His grandfather’s jaw clenched, his hands gripping the steering wheel tight. He’d let out a long breath and then shook his head.

“I know one thing, though, boy, no matter what you do, I won’t top loving you. I know there’s a man inside that body of a boy. I know there is a man who wants to be better, who wants to be what a man should be – responsible, trustworthy, and able to provide for his family. A man people will want to look up to one day, not shake their heads at.”

Alex had wanted to be a better man, to be what his grandfather had wanted him to be and somedays he thought he was on the way to being that better man, but today he really didn’t care anymore.

He needed a break from trying to be better. It was exhausting.

Country music blared from the speakers and cigarette smoke filtered across the bar like the haze filtering across his mind. The bar was sparsely crowded with only two other people sitting on actual bar stools near him, the rest scattered around the dimly lit inside of the bar, sitting at tables or leaning against the pool tables.

Blond hair spilled over his shoulder, interrupting his thoughts. Someone leaned against his back, a clearly feminine arm draping over his shoulder, a strong smell of alcohol and perfume hitting him.

“Hey, farm boy. You look like you need a friend.”

He glanced over his shoulder, his face now inches away from the face of a woman he’d met in the same bar a few months before. What was her name again?

 He struggled to remember.

 Jenny?

Jackie?

Julie?

The woman’s smile was broad, her eyelids heavy under dark blue eyeshadow. Her bright red lipstick matched her blouse which featured a low cut v-neck that clearly revealed her cleavage. “Remember me?”

“Uh. . .yeah. . . hey … Jackie.”

She rolled her eyes and giggled.

“Jessie, silly.”

Jessie. Right. Jessie Landry.

“Right. Jessie. Hey. How’s it going?”

Jessie slid onto the stool next to him and leaned an elbow on the bar. “Good, but you look like you’ve seen better days.”

Alex shrugged, taking another swig of beer. “Yeah. I guess.”

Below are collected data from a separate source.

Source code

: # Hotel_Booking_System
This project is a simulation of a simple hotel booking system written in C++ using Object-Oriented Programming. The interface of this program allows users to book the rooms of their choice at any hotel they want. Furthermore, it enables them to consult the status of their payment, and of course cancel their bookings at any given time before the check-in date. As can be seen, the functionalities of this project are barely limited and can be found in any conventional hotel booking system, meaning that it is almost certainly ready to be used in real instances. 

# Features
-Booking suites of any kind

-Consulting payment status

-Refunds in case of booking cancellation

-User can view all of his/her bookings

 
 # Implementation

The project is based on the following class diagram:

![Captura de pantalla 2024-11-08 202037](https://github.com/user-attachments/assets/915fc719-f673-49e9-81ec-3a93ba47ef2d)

Jessie smiled slyly and tipped her head. “Fight with your girlfriend?”

A slight smile tugged at Alex’s lips at he looked at her.

“No girlfriend to have a fight with.”

“No wife either?” Her tone was playful now as she slide her hand along the bar toward is arm.

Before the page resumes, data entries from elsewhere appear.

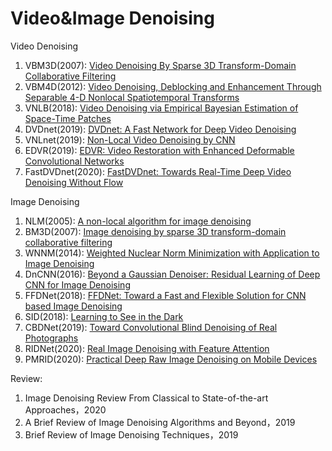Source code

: # Video&Image Denoising

Video Denoising  
1. VBM3D(2007): [Video Denoising By Sparse 3D Transform-Domain Collaborative Filtering](https://webpages.tuni.fi/foi/GCF-BM3D/VBM3D_EUSIPCO_2007.pdf)  
2. VBM4D(2012): [Video Denoising, Deblocking and Enhancement Through Separable 4-D Nonlocal Spatiotemporal Transforms](https://webpages.tuni.fi/foi/papers/VBM4D-TIP-2cols.pdf)  
3. VNLB(2018): [Video Denoising via Empirical Bayesian Estimation of Space-Time Patches](https://github.com/pariasm/vnlb)  
4. DVDnet(2019): [DVDnet: A Fast Network for Deep Video Denoising](https://arxiv.org/abs/1906.11890)  
5. VNLnet(2019): [Non-Local Video Denoising by CNN](https://arxiv.org/abs/1811.12758)  
6. EDVR(2019): [EDVR: Video Restoration with Enhanced Deformable Convolutional Networks](https://arxiv.org/abs/1905.02716)  
7. FastDVDnet(2020): [FastDVDnet: Towards Real-Time Deep Video Denoising Without Flow](https://arxiv.org/abs/1907.01361) 


Image Denoising  
1. NLM(2005): [A non-local algorithm for image denoising](https://my.eng.utah.edu/~cs7640/readings/NL-means.pdf)  
2. BM3D(2007): [Image denoising by sparse 3D transform-domain collaborative filtering](https://webpages.tuni.fi/foi/GCF-BM3D/BM3D_TIP_2007.pdf)  
3. WNNM(2014): [Weighted Nuclear Norm Minimization with Application to Image Denoising](http://www4.comp.polyu.edu.hk/~cslzhang/paper/WNNM.pdf)  
4. DnCNN(2016): [Beyond a Gaussian Denoiser: Residual Learning of Deep CNN for Image Denoising](https://arxiv.org/abs/1608.03981)  
5. FFDNet(2018): [FFDNet: Toward a Fast and Flexible Solution for CNN based Image Denoising](https://arxiv.org/abs/1710.04026)  
6. SID(2018): [Learning to See in the Dark](https://arxiv.org/abs/1805.01934)  
7. CBDNet(2019): [Toward Convolutional Blind Denoising of Real Photographs](https://arxiv.org/abs/1807.04686)  
8. RIDNet(2020): [Real Image Denoising with Feature Attention](https://arxiv.org/abs/1904.07396)  
9. PMRID(2020): [Practical Deep Raw Image Denoising on Mobile Devices](https://arxiv.org/abs/2010.06935)

Review:  
1. Image Denoising Review From Classical to State-of-the-art Approaches，2020  
2. A Brief Review of Image Denoising Algorithms and Beyond，2019  
3. Brief Review of Image Denoising Techniques，2019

“No woman to speak of,” he said, looking back toward the stack of bottles behind the bar.

Out of the corner of his eye he saw Jessie push her lower lip out and tip her head to the other side. She crossed one long leg over another, her high heels clicking on the bottom rung of the stool.

“Aw. That’s so sad. Someone so good looking shouldn’t be so alone.”

Alex laughed softly and shook his head. He knew a flirt when he saw one, even with all the alcohol in his system, and this Jessie Landry was definitely one of those.

Music thudded from the jukebox on the other side of the bar. Bodies pushed into the center of the room, moving and swaying to the rhythm. Jessie slid off the bar stool and began to dance next to him. That’s when he noticed her too short mini skirt and her too tight bright red shirt. She tugged at his arm as she danced, hips moving from side to side.  

“Come on. Dance with me. It will make you feel better.”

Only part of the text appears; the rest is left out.